Task directions:
Where a line of the data below has the string "Similarly", copy that line.

Provided records:
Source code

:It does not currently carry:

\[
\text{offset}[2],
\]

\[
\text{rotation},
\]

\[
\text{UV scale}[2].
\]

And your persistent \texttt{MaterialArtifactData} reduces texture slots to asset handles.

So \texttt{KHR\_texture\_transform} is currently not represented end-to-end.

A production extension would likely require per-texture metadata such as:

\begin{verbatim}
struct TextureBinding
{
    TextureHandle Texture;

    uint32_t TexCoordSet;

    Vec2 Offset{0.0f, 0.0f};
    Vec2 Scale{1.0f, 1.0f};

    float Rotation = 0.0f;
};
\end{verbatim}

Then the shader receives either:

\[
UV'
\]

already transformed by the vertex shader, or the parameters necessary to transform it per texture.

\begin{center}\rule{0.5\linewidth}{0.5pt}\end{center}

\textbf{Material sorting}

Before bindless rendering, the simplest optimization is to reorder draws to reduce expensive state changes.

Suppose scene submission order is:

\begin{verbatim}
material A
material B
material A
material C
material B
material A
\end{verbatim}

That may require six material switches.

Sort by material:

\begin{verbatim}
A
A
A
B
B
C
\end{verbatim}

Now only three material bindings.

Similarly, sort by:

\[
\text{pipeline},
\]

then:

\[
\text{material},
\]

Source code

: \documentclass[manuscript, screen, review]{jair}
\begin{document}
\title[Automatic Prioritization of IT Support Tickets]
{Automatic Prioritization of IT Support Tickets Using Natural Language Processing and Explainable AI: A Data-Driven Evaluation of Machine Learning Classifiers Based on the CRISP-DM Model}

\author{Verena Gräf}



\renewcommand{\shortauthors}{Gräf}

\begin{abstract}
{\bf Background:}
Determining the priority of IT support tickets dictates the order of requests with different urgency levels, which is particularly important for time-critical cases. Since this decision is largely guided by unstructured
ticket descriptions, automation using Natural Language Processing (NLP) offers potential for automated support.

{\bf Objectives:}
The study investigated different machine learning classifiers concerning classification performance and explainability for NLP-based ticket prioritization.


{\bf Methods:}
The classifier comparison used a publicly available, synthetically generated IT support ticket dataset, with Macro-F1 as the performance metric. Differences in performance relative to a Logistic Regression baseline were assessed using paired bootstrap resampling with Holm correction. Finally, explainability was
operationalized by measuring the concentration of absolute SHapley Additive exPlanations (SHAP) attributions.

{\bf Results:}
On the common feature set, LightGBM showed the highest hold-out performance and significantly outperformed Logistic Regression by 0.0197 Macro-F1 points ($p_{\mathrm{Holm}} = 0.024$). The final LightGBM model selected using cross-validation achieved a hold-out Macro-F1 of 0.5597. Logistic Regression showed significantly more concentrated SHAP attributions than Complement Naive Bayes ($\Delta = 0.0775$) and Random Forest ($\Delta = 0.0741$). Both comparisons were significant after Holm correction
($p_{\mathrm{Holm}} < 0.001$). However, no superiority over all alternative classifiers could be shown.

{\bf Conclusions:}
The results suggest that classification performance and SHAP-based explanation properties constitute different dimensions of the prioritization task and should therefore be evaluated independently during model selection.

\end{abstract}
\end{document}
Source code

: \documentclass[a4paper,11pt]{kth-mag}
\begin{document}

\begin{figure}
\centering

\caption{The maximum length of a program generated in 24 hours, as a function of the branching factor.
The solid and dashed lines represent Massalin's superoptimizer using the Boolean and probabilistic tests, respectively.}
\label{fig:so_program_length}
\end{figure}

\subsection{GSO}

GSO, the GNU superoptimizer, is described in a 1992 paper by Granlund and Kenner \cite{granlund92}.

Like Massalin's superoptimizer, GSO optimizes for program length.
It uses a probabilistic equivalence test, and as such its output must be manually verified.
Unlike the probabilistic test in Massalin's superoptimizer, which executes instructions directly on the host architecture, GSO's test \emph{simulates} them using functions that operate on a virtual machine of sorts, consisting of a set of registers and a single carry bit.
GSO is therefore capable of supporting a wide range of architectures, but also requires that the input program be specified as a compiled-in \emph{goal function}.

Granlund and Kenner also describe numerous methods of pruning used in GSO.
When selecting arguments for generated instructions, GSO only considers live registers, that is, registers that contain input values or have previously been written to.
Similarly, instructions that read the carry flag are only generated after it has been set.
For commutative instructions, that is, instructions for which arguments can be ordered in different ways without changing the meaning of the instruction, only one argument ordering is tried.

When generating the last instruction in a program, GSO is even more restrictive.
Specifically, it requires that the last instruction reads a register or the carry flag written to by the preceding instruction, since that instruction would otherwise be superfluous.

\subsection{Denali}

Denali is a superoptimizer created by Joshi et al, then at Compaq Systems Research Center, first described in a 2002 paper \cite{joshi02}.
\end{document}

Result:
Similarly, sort by:
Similarly, instructions that read the carry flag are only generated after it has been set.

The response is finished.